Perhaps it isn't a contradiction
Have you ever heard the comment that the Bible is full of contradictions and that these seeming incongruities undermine its authority and relevance to our lives? May I offer one of these apparent disparities which absolutely thrills me?
In 2 Samuel 12, the prophet Nathan is sent by God to deliver a message of consequence for King David’s adultery, deception, and murder. Not only would the child of his illicit union die, but also “the sword (would) never depart from [David’s] house” (verse 10). This prophetic word rang true as some members of David’s family killed each other, and one another of David’s sons leads a coup to usurp his throne and seeks to slay him. As David’s line continues, this prophecy proves true time and time again — violent death follows David’s descendants.
But flash forward to yet another of David’s sons and successor, Solomon. He executes justice on David’s corrupted general, Joab, and explains the judgment is a just punishment for a bloody man who has unjustly killed men. Solomon decries Joab’s wickedness and then makes the strong statement, “For David and for his descendants and for his house and for his throne there shall be peace from the Lord forevermore” (2 Kings 2:33).
So which is it? The sword will never depart from David’s house, or peace from the Lord will mark David’s descendants forevermore? These sound antithetical and can’t possibly be reconciled to one another — can they? In this we find an apparent, and seemingly significant, contradiction.

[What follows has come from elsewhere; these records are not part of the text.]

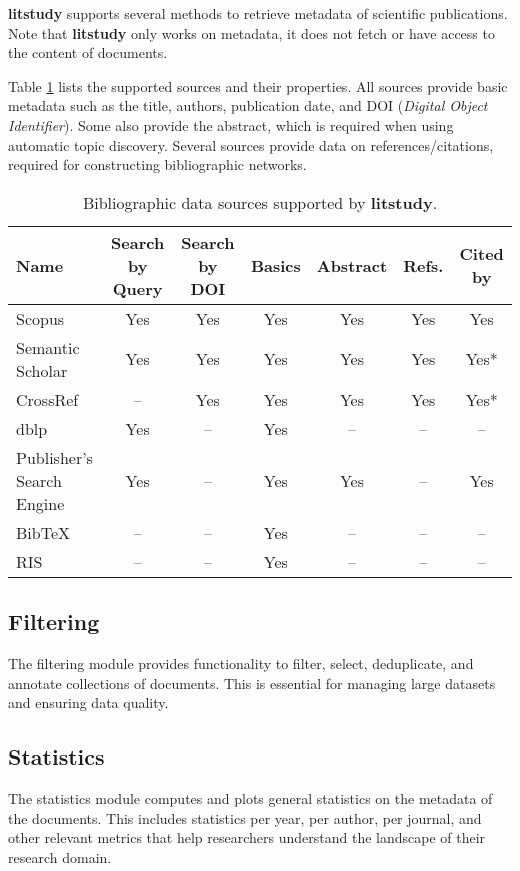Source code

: \documentclass{article}
\begin{document}
\textbf{litstudy} supports several methods to retrieve metadata of scientific publications. Note that \textbf{litstudy} only works on metadata, it does not fetch or have access to the content of documents.

Table \ref{tab:sources} lists the supported sources and their properties. All sources provide basic metadata such as the title, authors, publication date, and DOI (\textit{Digital Object Identifier}). Some also provide the abstract, which is required when using automatic topic discovery. Several sources provide data on references/citations, required for constructing bibliographic networks.

\begin{table}[h]
\centering
\caption{Bibliographic data sources supported by \textbf{litstudy}.}
\label{tab:sources}
\begin{tabular}{@{}lcccccc@{}}
\toprule
Name & Search by Query & Search by DOI & Basics & Abstract & Refs. & Cited by \\
\midrule
Scopus & Yes & Yes & Yes & Yes & Yes & Yes \\
Semantic Scholar & Yes & Yes & Yes & Yes & Yes & Yes* \\
CrossRef & -- & Yes & Yes & Yes & Yes & Yes* \\
dblp & Yes & -- & Yes & -- & -- & -- \\
Publisher's Search Engine & Yes & -- & Yes & Yes & -- & Yes \\
BibTeX & -- & -- & Yes & -- & -- & -- \\
RIS & -- & -- & Yes & -- & -- & -- \\
\bottomrule
\end{tabular}
\end{table}

\subsection{Filtering}

The filtering module provides functionality to filter, select, deduplicate, and annotate collections of documents. This is essential for managing large datasets and ensuring data quality.

\subsection{Statistics}

The statistics module computes and plots general statistics on the metadata of the documents. This includes statistics per year, per author, per journal, and other relevant metrics that help researchers understand the landscape of their research domain.
\end{document}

Oh, the beauty of Jesus Christ, who fulfills both of these prophetic words perfectly. Jesus, David’s most prominent descendant, experienced violent death at the hands of evil men, which affirmed the prophetic word that the sword would not depart from David’s house. In fact, the height of the sword’s vengeance would fall on Jesus Christ. Even as God spoke, through Nathan, that the sword would never depart from David’s house, He must have had an eye to the one descendant of David — His own Son — who would violently die at the hands of evil men.
And it was by that violent death that the Father, through His son Jesus Christ, accomplished peace for all of us who have believed in Jesus, received the Holy Spirit, and been adopted into God’s family. We have peace first with God and then with people. And this peace is enduring — forever. And all because of the violent death of Jesus Christ.
In Jesus, the seeming contradiction of the sword enduring in a house and peace reigning forevermore can be reconciled. He accomplished both, and now lives to intercede for us. Praise be to Jesus both now and forevermore!
The next time you come across something that seems like a contradiction, please consider the very real possibility that it only seems like a contradiction — even if it is so to us, that doesn’t mean it really is one. Maybe we just haven’t realized or can’t conceive of the truth that could tie them all together. Consider the possibility that maybe God is working out that one, too, to bring glory to Jesus just like this one.